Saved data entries
#####

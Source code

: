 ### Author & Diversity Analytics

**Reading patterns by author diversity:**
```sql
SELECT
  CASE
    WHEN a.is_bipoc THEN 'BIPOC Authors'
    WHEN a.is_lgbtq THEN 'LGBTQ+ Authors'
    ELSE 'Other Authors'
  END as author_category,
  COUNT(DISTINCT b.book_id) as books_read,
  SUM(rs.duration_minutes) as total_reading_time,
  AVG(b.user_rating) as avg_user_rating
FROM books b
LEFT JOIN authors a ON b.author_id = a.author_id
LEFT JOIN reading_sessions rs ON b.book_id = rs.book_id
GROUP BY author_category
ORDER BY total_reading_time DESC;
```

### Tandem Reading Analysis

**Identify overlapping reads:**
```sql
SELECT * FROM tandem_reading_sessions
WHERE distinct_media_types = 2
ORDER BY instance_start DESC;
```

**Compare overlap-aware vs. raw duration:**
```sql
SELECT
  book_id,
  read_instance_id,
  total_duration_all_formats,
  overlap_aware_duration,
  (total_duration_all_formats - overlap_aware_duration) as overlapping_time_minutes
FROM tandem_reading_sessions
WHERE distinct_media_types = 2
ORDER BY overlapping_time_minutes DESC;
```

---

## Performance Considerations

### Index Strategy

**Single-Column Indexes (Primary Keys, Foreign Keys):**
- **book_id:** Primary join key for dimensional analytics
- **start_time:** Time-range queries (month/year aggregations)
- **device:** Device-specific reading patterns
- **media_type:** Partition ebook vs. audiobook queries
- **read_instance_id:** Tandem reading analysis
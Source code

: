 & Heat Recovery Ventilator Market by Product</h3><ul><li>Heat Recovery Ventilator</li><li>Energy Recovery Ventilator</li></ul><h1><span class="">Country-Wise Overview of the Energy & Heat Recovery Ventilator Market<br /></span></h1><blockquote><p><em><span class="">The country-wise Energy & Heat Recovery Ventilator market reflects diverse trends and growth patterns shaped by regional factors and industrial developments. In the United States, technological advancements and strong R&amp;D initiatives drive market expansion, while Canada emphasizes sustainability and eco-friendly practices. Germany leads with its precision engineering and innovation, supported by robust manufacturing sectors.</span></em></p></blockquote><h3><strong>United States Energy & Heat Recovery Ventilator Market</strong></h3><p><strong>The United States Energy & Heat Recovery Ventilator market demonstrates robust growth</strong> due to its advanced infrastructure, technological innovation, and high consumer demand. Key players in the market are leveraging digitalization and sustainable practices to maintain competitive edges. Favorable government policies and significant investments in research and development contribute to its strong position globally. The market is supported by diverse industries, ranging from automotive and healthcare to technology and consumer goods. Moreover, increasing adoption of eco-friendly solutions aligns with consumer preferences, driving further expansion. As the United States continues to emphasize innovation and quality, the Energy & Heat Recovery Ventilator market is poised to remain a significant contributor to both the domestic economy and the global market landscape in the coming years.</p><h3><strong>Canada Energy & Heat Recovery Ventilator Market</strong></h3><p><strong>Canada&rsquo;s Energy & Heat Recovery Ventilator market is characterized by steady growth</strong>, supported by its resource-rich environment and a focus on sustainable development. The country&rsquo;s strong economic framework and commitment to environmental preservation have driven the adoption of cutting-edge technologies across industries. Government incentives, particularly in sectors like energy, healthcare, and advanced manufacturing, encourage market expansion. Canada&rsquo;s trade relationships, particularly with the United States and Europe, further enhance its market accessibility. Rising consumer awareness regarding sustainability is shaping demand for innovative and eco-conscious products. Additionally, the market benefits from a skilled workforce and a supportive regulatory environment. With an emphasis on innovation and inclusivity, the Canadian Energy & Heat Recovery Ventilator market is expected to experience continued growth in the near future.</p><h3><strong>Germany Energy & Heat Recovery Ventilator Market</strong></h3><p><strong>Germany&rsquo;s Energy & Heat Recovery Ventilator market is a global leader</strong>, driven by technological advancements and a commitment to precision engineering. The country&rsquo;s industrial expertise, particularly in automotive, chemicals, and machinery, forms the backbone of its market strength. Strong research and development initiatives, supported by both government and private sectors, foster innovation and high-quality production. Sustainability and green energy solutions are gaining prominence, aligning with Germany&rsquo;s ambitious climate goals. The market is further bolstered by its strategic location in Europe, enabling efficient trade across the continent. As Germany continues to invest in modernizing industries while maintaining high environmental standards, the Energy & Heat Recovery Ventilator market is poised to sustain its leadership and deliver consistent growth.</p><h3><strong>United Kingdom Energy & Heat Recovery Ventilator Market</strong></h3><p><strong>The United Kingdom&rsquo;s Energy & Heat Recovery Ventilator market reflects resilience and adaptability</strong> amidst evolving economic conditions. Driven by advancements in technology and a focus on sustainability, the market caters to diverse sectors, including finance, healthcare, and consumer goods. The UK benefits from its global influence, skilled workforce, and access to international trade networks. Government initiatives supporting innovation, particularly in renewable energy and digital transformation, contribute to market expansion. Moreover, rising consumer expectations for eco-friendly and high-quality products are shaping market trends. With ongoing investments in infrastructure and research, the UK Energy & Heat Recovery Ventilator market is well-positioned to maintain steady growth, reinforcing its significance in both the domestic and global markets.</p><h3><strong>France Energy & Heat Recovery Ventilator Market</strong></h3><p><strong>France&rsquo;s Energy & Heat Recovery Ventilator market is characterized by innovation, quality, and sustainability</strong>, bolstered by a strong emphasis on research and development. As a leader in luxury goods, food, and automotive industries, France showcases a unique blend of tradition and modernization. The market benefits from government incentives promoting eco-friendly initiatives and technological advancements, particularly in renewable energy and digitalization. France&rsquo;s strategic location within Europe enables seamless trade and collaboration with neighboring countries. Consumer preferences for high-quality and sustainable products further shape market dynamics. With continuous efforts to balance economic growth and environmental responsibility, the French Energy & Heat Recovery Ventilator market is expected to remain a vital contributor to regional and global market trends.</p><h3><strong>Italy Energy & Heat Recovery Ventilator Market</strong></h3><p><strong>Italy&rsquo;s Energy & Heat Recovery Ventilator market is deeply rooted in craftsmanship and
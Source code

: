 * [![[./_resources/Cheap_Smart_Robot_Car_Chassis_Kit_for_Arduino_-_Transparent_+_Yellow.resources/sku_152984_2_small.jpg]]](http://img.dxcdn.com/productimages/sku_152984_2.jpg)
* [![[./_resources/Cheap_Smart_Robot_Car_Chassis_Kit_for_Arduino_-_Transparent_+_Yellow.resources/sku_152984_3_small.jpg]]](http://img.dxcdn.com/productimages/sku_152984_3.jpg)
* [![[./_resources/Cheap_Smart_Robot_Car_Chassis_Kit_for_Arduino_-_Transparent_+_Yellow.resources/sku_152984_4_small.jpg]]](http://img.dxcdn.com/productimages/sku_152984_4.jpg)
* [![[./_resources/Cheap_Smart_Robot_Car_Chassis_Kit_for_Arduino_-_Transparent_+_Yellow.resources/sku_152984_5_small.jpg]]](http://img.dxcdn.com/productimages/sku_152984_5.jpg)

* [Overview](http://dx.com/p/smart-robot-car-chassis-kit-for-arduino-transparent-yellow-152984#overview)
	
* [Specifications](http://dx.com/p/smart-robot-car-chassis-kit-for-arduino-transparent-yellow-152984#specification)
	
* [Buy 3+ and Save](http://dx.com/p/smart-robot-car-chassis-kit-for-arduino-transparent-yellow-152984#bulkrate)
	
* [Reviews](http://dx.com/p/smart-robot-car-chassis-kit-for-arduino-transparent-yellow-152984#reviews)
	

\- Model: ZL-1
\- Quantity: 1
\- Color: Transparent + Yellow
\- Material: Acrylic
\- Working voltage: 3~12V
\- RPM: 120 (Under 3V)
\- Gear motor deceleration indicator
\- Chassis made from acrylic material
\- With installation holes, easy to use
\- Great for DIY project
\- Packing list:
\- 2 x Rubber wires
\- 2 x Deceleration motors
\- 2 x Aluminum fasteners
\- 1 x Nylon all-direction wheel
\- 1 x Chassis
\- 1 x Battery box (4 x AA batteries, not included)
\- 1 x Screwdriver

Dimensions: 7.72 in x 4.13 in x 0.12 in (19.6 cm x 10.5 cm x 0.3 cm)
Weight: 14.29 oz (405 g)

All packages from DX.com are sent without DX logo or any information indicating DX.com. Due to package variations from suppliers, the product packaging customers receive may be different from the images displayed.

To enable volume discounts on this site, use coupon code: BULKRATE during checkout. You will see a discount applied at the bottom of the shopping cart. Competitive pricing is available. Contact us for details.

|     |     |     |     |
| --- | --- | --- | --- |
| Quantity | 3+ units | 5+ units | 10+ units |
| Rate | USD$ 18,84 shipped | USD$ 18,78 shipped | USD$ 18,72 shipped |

#####

■ **Assigned task**
In the entries above, locate every line with the word "DESC" and copy it.

■ **Solution to the problem**
ORDER BY total_reading_time DESC;
ORDER BY instance_start DESC;
ORDER BY overlapping_time_minutes DESC;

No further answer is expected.